* **EXERCISE OBJECTIVE**
Below are entries with pictures among them; reproduce exactly, and only, the lines from the one containing "##### 5）相对路径名" down to the one containing "You can use", without the pictures.

* **RECORDS PROVIDED**
———
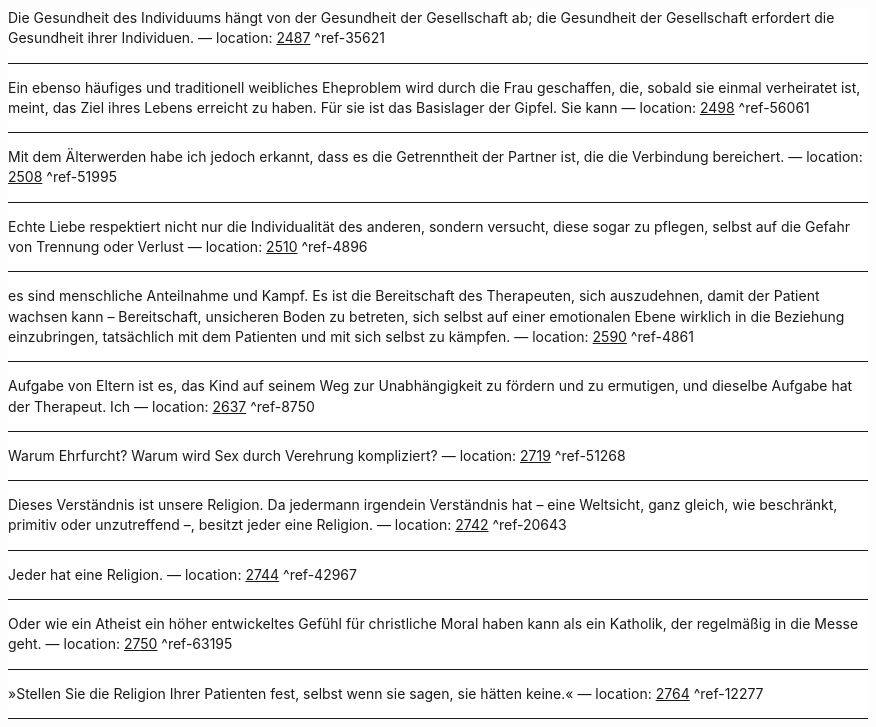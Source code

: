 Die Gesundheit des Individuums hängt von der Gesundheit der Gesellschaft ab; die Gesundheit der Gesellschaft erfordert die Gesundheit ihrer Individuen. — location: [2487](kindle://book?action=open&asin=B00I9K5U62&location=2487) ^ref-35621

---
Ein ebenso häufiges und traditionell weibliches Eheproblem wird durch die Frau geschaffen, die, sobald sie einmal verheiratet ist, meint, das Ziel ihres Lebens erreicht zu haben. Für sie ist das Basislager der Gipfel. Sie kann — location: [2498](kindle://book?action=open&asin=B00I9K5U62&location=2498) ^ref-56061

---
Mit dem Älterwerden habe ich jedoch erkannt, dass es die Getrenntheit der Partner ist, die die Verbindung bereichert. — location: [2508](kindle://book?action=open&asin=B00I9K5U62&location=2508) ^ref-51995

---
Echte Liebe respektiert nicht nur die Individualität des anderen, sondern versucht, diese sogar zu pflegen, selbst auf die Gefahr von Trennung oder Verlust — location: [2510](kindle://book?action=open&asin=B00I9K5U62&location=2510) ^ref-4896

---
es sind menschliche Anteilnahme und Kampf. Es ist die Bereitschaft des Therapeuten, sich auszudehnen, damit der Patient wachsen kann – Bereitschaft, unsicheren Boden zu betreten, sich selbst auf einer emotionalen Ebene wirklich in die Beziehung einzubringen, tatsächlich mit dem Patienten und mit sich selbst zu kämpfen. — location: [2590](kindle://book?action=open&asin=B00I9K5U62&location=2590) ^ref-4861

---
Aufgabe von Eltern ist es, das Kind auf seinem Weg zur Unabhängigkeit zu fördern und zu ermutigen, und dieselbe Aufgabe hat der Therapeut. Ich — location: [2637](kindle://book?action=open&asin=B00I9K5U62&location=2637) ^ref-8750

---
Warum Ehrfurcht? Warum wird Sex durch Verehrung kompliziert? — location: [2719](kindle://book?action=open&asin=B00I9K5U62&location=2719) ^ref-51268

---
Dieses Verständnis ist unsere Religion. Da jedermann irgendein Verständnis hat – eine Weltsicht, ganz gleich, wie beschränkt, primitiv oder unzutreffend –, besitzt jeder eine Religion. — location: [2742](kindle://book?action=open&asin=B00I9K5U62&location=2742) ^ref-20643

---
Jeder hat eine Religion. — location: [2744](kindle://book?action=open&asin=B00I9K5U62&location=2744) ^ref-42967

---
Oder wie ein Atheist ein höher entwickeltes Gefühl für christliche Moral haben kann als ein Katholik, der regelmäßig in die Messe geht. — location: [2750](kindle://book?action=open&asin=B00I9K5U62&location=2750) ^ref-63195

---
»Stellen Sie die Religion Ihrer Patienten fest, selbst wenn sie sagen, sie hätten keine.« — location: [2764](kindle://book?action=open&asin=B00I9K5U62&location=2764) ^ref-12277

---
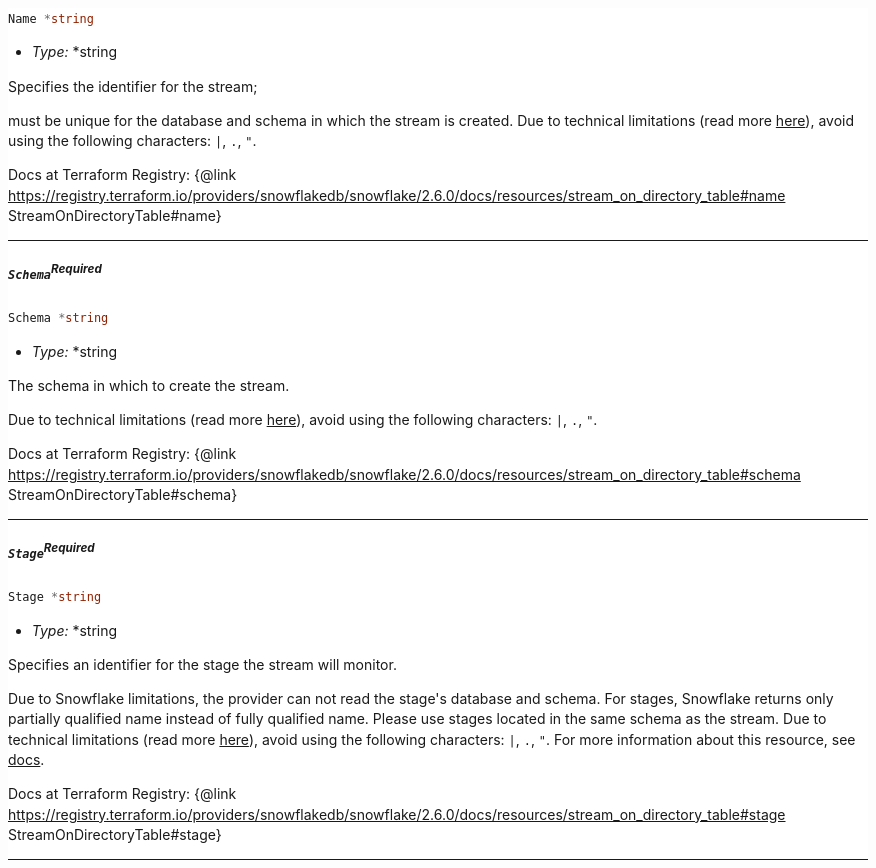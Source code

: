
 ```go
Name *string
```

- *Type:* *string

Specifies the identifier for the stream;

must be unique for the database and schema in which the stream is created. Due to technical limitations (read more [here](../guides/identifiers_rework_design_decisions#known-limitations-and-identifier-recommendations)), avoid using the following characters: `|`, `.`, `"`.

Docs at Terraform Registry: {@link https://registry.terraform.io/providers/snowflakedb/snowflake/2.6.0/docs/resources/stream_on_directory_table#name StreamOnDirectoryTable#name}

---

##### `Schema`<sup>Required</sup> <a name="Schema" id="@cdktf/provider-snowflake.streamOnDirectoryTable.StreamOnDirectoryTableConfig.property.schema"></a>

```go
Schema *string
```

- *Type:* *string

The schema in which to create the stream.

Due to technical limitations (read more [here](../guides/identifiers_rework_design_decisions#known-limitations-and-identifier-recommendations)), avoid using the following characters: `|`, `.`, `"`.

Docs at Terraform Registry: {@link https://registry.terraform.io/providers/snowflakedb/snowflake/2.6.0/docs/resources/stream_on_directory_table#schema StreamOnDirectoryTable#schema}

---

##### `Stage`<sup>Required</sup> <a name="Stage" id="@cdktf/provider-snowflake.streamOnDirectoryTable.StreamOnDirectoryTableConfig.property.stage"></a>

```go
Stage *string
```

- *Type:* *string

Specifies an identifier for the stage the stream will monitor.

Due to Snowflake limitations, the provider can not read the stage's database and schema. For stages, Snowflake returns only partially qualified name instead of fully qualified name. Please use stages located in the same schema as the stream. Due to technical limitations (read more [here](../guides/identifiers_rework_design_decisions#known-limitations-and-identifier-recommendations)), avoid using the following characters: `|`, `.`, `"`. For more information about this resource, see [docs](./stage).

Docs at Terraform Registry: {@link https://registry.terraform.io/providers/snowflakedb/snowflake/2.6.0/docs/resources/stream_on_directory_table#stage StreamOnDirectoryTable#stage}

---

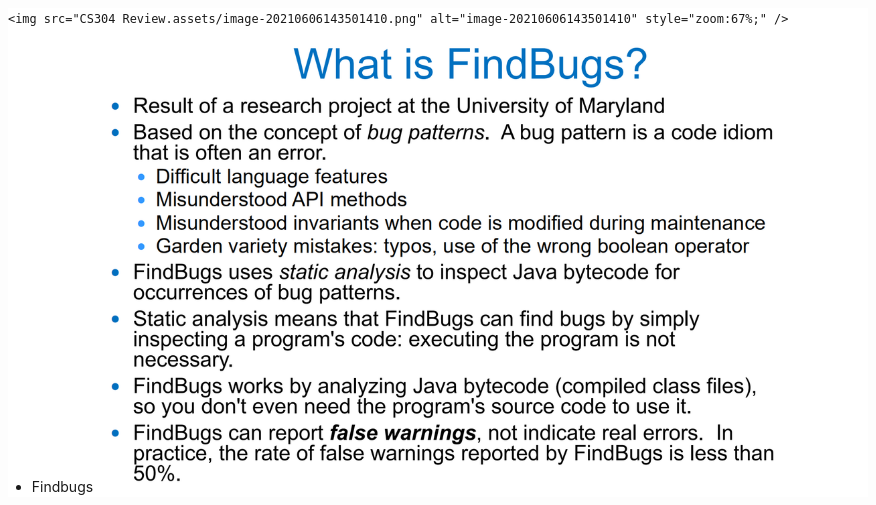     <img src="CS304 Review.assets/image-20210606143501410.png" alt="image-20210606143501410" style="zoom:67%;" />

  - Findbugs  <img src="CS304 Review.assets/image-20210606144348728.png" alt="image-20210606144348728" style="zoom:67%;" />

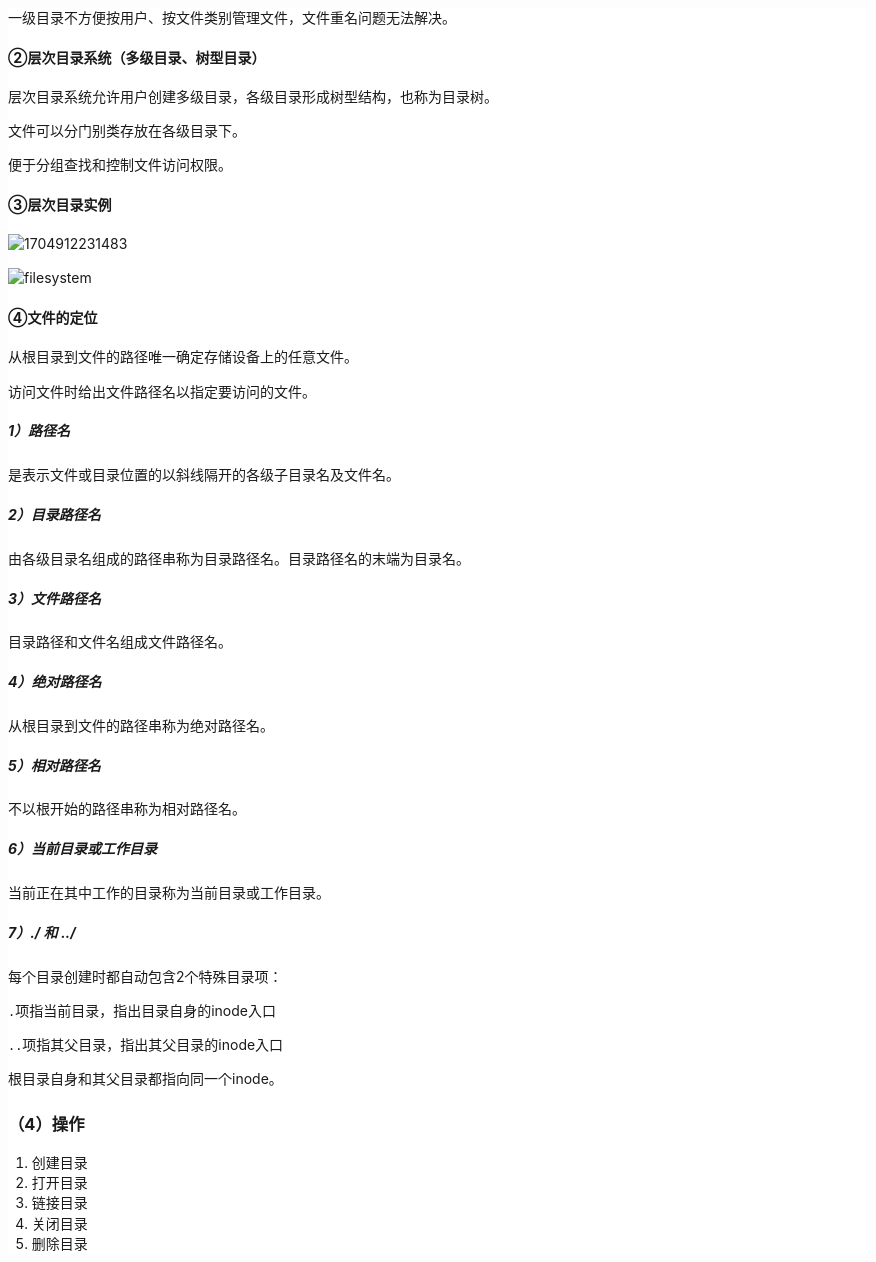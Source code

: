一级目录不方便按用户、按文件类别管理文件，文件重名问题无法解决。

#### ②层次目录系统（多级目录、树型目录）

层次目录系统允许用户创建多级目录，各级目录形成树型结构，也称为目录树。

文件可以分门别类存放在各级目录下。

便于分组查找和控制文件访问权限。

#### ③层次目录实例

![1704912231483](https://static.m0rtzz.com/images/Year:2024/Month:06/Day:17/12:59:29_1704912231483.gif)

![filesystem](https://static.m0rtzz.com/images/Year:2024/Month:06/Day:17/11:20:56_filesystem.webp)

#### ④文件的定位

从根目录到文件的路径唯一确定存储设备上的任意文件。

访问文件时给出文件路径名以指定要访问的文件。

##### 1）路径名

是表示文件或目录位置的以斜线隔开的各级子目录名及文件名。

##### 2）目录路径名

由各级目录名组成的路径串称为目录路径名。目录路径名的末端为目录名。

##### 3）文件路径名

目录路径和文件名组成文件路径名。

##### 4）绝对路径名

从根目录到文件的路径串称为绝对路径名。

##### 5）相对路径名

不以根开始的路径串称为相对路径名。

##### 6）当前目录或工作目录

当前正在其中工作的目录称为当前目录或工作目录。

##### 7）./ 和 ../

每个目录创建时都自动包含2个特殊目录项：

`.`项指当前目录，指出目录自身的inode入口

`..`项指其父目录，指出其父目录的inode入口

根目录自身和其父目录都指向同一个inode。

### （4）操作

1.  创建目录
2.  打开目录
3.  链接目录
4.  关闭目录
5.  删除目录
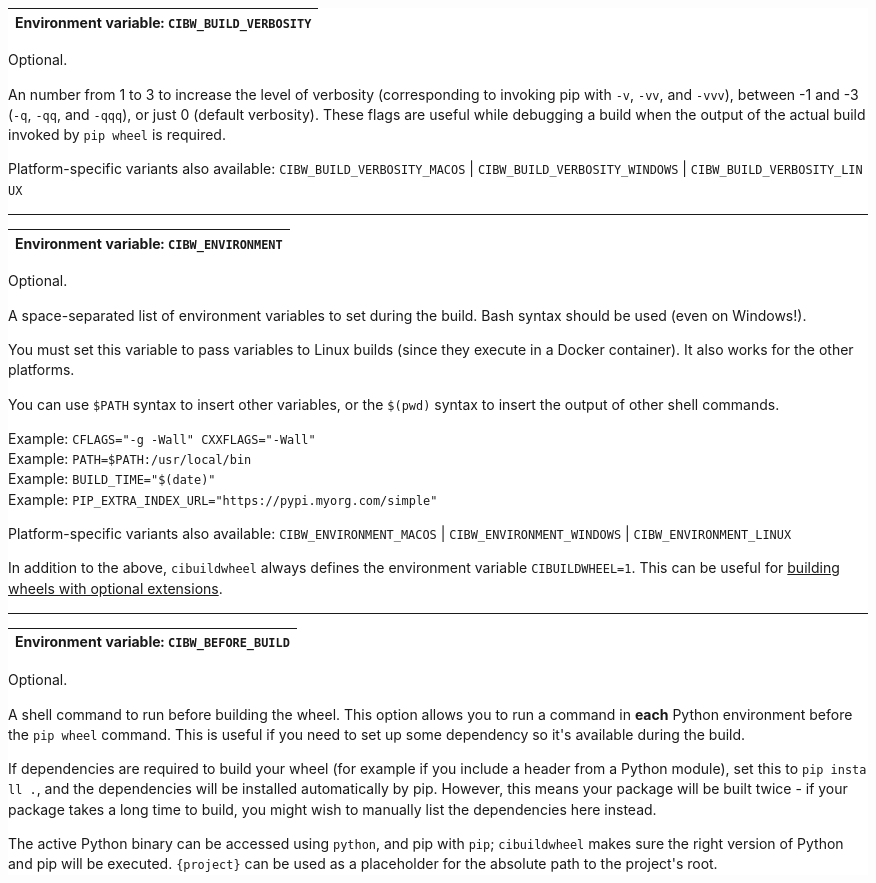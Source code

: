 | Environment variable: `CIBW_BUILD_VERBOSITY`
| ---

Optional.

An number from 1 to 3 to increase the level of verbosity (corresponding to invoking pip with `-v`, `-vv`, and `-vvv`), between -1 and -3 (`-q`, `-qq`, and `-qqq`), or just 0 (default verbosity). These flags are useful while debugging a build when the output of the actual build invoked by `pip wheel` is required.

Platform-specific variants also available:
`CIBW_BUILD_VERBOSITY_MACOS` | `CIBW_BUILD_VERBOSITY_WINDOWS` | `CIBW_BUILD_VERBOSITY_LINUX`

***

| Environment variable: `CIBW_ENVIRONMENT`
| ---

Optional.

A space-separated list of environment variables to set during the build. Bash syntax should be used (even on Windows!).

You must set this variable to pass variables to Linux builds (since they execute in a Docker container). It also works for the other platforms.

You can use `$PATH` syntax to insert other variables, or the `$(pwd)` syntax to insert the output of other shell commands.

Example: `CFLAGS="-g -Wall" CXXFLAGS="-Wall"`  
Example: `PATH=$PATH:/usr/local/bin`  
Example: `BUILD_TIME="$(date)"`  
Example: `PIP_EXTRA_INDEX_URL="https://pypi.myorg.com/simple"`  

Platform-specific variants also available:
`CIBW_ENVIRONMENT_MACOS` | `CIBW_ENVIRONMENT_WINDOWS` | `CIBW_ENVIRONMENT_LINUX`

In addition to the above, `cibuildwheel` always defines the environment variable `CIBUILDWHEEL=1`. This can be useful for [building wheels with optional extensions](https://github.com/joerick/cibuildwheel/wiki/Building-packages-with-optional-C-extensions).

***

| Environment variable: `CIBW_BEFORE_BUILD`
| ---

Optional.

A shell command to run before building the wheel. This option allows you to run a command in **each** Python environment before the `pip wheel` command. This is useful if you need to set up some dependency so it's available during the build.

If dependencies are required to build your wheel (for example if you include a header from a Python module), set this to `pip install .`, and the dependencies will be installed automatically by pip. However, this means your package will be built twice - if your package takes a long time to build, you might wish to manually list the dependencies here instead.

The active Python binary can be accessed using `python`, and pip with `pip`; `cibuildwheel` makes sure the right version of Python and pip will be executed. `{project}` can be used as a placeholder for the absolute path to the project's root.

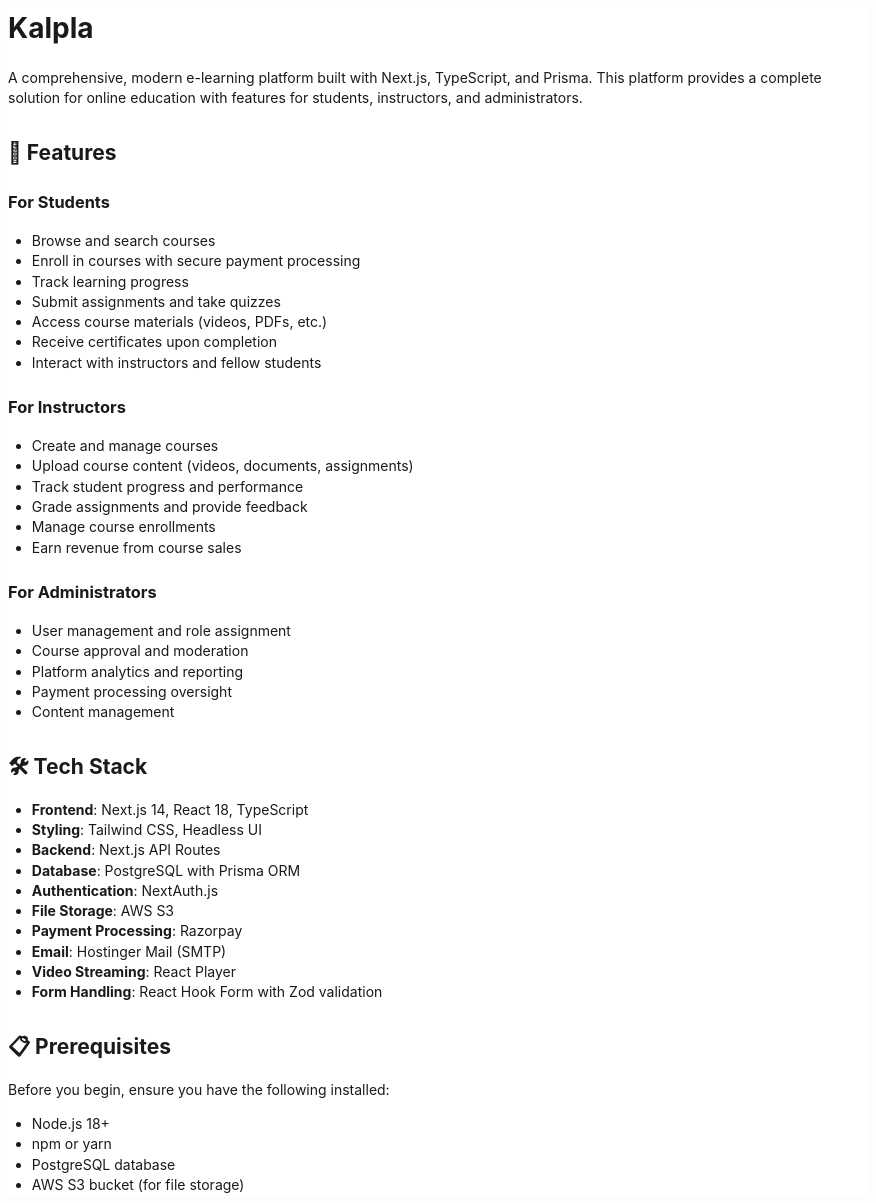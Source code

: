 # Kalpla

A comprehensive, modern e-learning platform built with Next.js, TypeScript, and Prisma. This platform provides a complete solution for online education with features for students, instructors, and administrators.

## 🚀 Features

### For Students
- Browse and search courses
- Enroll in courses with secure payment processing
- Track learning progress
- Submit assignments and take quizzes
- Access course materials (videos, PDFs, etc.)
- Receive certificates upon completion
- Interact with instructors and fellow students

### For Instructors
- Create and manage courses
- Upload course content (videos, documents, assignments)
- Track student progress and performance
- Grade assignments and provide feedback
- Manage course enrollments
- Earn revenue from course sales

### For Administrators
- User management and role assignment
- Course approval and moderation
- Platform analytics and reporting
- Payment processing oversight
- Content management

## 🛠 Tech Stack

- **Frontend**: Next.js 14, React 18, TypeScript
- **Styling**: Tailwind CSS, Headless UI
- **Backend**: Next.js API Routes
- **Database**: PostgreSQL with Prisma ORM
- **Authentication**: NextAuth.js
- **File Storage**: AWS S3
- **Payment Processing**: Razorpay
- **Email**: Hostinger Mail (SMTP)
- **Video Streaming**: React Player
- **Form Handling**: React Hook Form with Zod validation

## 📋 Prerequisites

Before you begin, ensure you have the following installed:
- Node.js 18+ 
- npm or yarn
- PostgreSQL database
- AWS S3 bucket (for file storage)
———
* **RESPONSE TO THE TASK**
##### 5）相对路径名

不以根开始的路径串称为相对路径名。

##### 6）当前目录或工作目录

当前正在其中工作的目录称为当前目录或工作目录。

##### 7）./ 和 ../

每个目录创建时都自动包含2个特殊目录项：

`.`项指当前目录，指出目录自身的inode入口

`..`项指其父目录，指出其父目录的inode入口

根目录自身和其父目录都指向同一个inode。

### （4）操作

1.  创建目录
2.  打开目录
3.  链接目录
4.  关闭目录
5.  删除目录
Source code

: | Environment variable: `CIBW_BUILD_VERBOSITY`
| ---

Optional.

An number from 1 to 3 to increase the level of verbosity (corresponding to invoking pip with `-v`, `-vv`, and `-vvv`), between -1 and -3 (`-q`, `-qq`, and `-qqq`), or just 0 (default verbosity). These flags are useful while debugging a build when the output of the actual build invoked by `pip wheel` is required.

Platform-specific variants also available:
`CIBW_BUILD_VERBOSITY_MACOS` | `CIBW_BUILD_VERBOSITY_WINDOWS` | `CIBW_BUILD_VERBOSITY_LINUX`

***

| Environment variable: `CIBW_ENVIRONMENT`
| ---

Optional.

A space-separated list of environment variables to set during the build. Bash syntax should be used (even on Windows!).

You must set this variable to pass variables to Linux builds (since they execute in a Docker container). It also works for the other platforms.

You can use `$PATH` syntax to insert other variables, or the `$(pwd)` syntax to insert the output of other shell commands.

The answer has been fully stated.